Conocí a Ana un invierno cualquiera, allá por 2013. En aquella época ya trasteaba con cámaras haciendo fotos sin sentido a todo lo que mínimamente me despertaba interés pero, todo sea dicho de paso, sin apenas conocimientos ni formación sobre fotografía. A pesar de ello, tenía bastante claro qué era lo que me gustaba y en lo que quería especializarme: el retrato.

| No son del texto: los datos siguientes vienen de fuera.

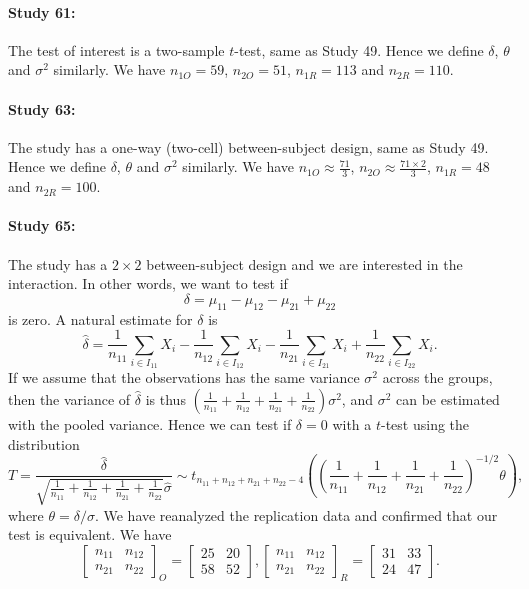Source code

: \documentclass[11pt]{article}
\theoremstyle{definition}
\theoremstyle{custom}
\newcommand{\hdelta}{\hat{\delta}}
\newcommand{\hsigma}{\hat{\sigma}}
\begin{document}
  \paragraph{Study 61: \citet{ErsnerHershfield:2008dt}}
  The test of interest is a two-sample $t$-test, same as Study 49. Hence we define $\delta$, $\theta$ and $\sigma^2$ similarly. We have $n_{1O} = 59$, $n_{2O} = 51$, $n_{1R} = 113$ and $n_{2R} = 110$.

  \paragraph{Study 63: \citet{Correll:2008cj}}
  The study has a one-way (two-cell) between-subject design, same as Study 49. Hence we define $\delta$, $\theta$ and $\sigma^2$ similarly. We have $n_{1O} \approx \frac{71}{3}$, $n_{2O} \approx \frac{71 \times 2}{3}$, $n_{1R} = 48$ and $n_{2R} = 100$.

  \paragraph{Study 65: \citet{Exline:2008dj}}
  The study has a $2 \times 2$ between-subject design and we are interested in the interaction. In other words, we want to test if
  \[
  \delta = \mu_{11} - \mu_{12} - \mu_{21} + \mu_{22}
  \]
  is zero. A natural estimate for $\delta$ is
  \[
  \hdelta = \frac{1}{n_{11}} \sum_{i \in I_{11}} X_i - \frac{1}{n_{12}} \sum_{i \in I_{12}} X_i - \frac{1}{n_{21}} \sum_{i \in I_{21}} X_i + \frac{1}{n_{22}} \sum_{i \in I_{22}} X_i.
  \]
  If we assume that the observations has the same variance $\sigma^2$ across the groups, then the variance of $\hdelta$ is thus $(\frac{1}{n_{11}} + \frac{1}{n_{12}} + \frac{1}{n_{21}} + \frac{1}{n_{22}}) \sigma^2$, and $\sigma^2$ can be estimated with the pooled variance. Hence we can test if $\delta = 0$ with a $t$-test using the distribution
  \[
  T = \frac{\hdelta}{\sqrt{\frac{1}{n_{11}} + \frac{1}{n_{12}} + \frac{1}{n_{21}} + \frac{1}{n_{22}}} \hsigma} \sim t_{n_{11} + n_{12} + n_{21} + n_{22} - 4}\left(\left(\frac{1}{n_{11}} + \frac{1}{n_{12}} + \frac{1}{n_{21}} + \frac{1}{n_{22}}\right)^{-1/2} \theta\right),
  \]
  where $\theta = \delta / \sigma$. We have reanalyzed the replication data and confirmed that our test is equivalent. We have
  \[
  \begin{bmatrix}
  n_{11} & n_{12} \\
  n_{21} & n_{22}
  \end{bmatrix}_O = \begin{bmatrix}
  25 & 20 \\
  58 & 52
  \end{bmatrix}, \begin{bmatrix}
  n_{11} & n_{12} \\
  n_{21} & n_{22}
  \end{bmatrix}_R = \begin{bmatrix}
  31 & 33 \\
  24 & 47
  \end{bmatrix}.
  \]
\end{document}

Una tarde de muchas pateando las calles de Valencia aporreando sin demasiado éxito mi Nikon D5200 y con un frío que ya empezaba a ser preocupante, decidí parar en el Starbucks de Gran Vía a tomarme algo con lo que entrar en calor. Una vez servido una taza de café de poco más de medio litro, saqué el Mac para echar un vistazo a cómo se veían las fotos que había hecho durante aquella tarde mientras escuchaba algo de música. La escena parecía sacada de una peli mala de Hollywood. Muy forzado todo. Sobradamente artificial: tremendamente yanqui.
En aquellas, habiendo ocupado la última mesa del local (una doble para mi solo) y horrorizado por la basura de capturas que tenía entre manos, se sentó enfrente mio una chica no sin antes pedirme permiso. Vestida con un jersey largo de lana gris, vaqueros, botas altas marrones y un gorro del mismo color, dejó sobre la mesa el café, su Mac y una libreta demasiado pequeña como para ser útil. Como las de las series americanas del inspector que investiga el crimen. Pues así. Muy Colombo todo. Sospechosamente irreal: extremadamente yanqui.